Voice Capture Challenges: The Threshold of the Golden Age of Voice

Michael Klasco
May 10, 2020
3 min read

Updated: Feb 19, 2022

In this article, Mike Klasco provides an introduction to the voice capture, signal processing and voice recognition challenges.

Voice processing and recognition leading to the development of voice-based personal assistants is one of the decade’s greatest achievements and provides a unique opportunity for the audio industry.

Audio product development, and audio magazines for that matter, have traditionally been all about music reproduction, but recently voice has taken center stage. Audio signal processing has been divided into two separate camps — voice and music processing.

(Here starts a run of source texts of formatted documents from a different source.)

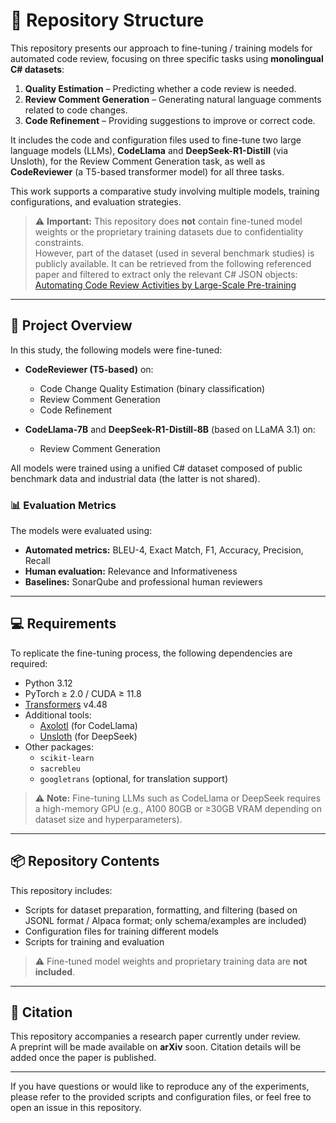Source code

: # 📁 Repository Structure

This repository presents our approach to fine-tuning / training models for automated code review, focusing on three specific tasks using **monolingual C# datasets**:

1. **Quality Estimation** – Predicting whether a code review is needed.
2. **Review Comment Generation** – Generating natural language comments related to code changes.
3. **Code Refinement** – Providing suggestions to improve or correct code.

It includes the code and configuration files used to fine-tune two large language models (LLMs), **CodeLlama** and **DeepSeek-R1-Distill** (via Unsloth), for the Review Comment Generation task, as well as **CodeReviewer** (a T5-based transformer model) for all three tasks.

This work supports a comparative study involving multiple models, training configurations, and evaluation strategies.

> ⚠️ **Important:** This repository does **not** contain fine-tuned model weights or the proprietary training datasets due to confidentiality constraints.  
> However, part of the dataset (used in several benchmark studies) is publicly available. It can be retrieved from the following referenced paper and filtered to extract only the relevant C# JSON objects: [Automating Code Review Activities by Large-Scale Pre-training](https://arxiv.org/abs/2203.09095)

---

## 📘 Project Overview

In this study, the following models were fine-tuned:

- **CodeReviewer (T5-based)** on:
  - Code Change Quality Estimation (binary classification)
  - Review Comment Generation
  - Code Refinement

- **CodeLlama-7B** and **DeepSeek-R1-Distill-8B** (based on LLaMA 3.1) on:
  - Review Comment Generation

All models were trained using a unified C# dataset composed of public benchmark data and industrial data (the latter is not shared).

### 📊 Evaluation Metrics

The models were evaluated using:

- **Automated metrics:** BLEU-4, Exact Match, F1, Accuracy, Precision, Recall  
- **Human evaluation:** Relevance and Informativeness  
- **Baselines:** SonarQube and professional human reviewers

---

## 💻 Requirements

To replicate the fine-tuning process, the following dependencies are required:

- Python 3.12
- PyTorch ≥ 2.0 / CUDA ≥ 11.8
- [Transformers](https://github.com/huggingface/transformers) v4.48
- Additional tools:
  - [Axolotl](https://github.com/OpenAccess-AI-Collective/axolotl) (for CodeLlama)
  - [Unsloth](https://github.com/unslothai/unsloth) (for DeepSeek)
- Other packages:
  - `scikit-learn`
  - `sacrebleu`
  - `googletrans` (optional, for translation support)

> ⚠️ **Note:** Fine-tuning LLMs such as CodeLlama or DeepSeek requires a high-memory GPU (e.g., A100 80GB or ≥30GB VRAM depending on dataset size and hyperparameters).

---

## 📦 Repository Contents

This repository includes:

- Scripts for dataset preparation, formatting, and filtering (based on JSONL format / Alpaca format; only schema/examples are included)
- Configuration files for training different models
- Scripts for training and evaluation

> ⚠️ Fine-tuned model weights and proprietary training data are **not included**.

---

## 📄 Citation

This repository accompanies a research paper currently under review.  
A preprint will be made available on **arXiv** soon. Citation details will be added once the paper is published.

---

If you have questions or would like to reproduce any of the experiments, please refer to the provided scripts and configuration files, or feel free to open an issue in this repository.
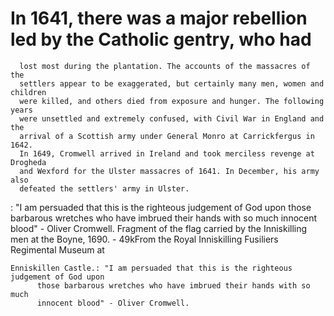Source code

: # In 1641, there was a major rebellion led by the Catholic gentry, who had
      lost most during the plantation. The accounts of the massacres of the
      settlers appear to be exaggerated, but certainly many men, women and children
      were killed, and others died from exposure and hunger. The following years
      were unsettled and extremely confused, with Civil War in England and the
      arrival of a Scottish army under General Monro at Carrickfergus in 1642.
      In 1649, Cromwell arrived in Ireland and took merciless revenge at Drogheda
      and Wexford for the Ulster massacres of 1641. In December, his army also
      defeated the settlers' army in Ulster.

: "I am persuaded that this is the righteous judgement of God upon
          those barbarous wretches who have imbrued their hands with so much
          innocent blood" - Oliver Cromwell.
Fragment of the flag carried by the Inniskilling men at the Boyne, 1690.
    - 49kFrom the Royal Inniskilling Fusiliers Regimental Museum at
    
    Enniskillen Castle.: "I am persuaded that this is the righteous judgement of God upon
          those barbarous wretches who have imbrued their hands with so much
          innocent blood" - Oliver Cromwell.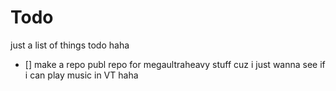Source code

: # Todo 
just a list of things todo haha 


- [] make a repo publ repo for megaultraheavy stuff cuz i just wanna see if i can play music in VT haha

I think we can credit the iPhone for multi-tasking telephony and music and making it mainstream.

As Bluetooth protocols with enhanced sound quality along with stereo brought us wireless headphones paired to smartphones, which added fuel to the fire, we are reaching full ignition with voice assistance emerging in everything from smart speakers to soundbars, smart wall outlets, and now smart TVs.

Voice processing has been with us since the start of Bell Labs, which was initially a telephony research department at AT&T’s Western Electric set up in 1907. While Bell Labs has undertaken a wide range of research, voice was its primary focus from encryption vocoders to compressor/limiters and uplink and down link noise filtering to transducer refinements.

The radio broadcast industry has always been obsessed with extracting the maximum range from their transmitters — as advertising rates are calculated by the listener coverage area. In the 1950s, the CBS Volumax was the first effective broadcast automatic gain control (AGC) but its original purpose was to eliminate the signal level watchman — a technician whose only job was to prevent transmitter over-modulation. This overload would blow up the expensive transmitter tubes not to mention over-modulation would incur the wrath of the Federal Communications Commission (FCC).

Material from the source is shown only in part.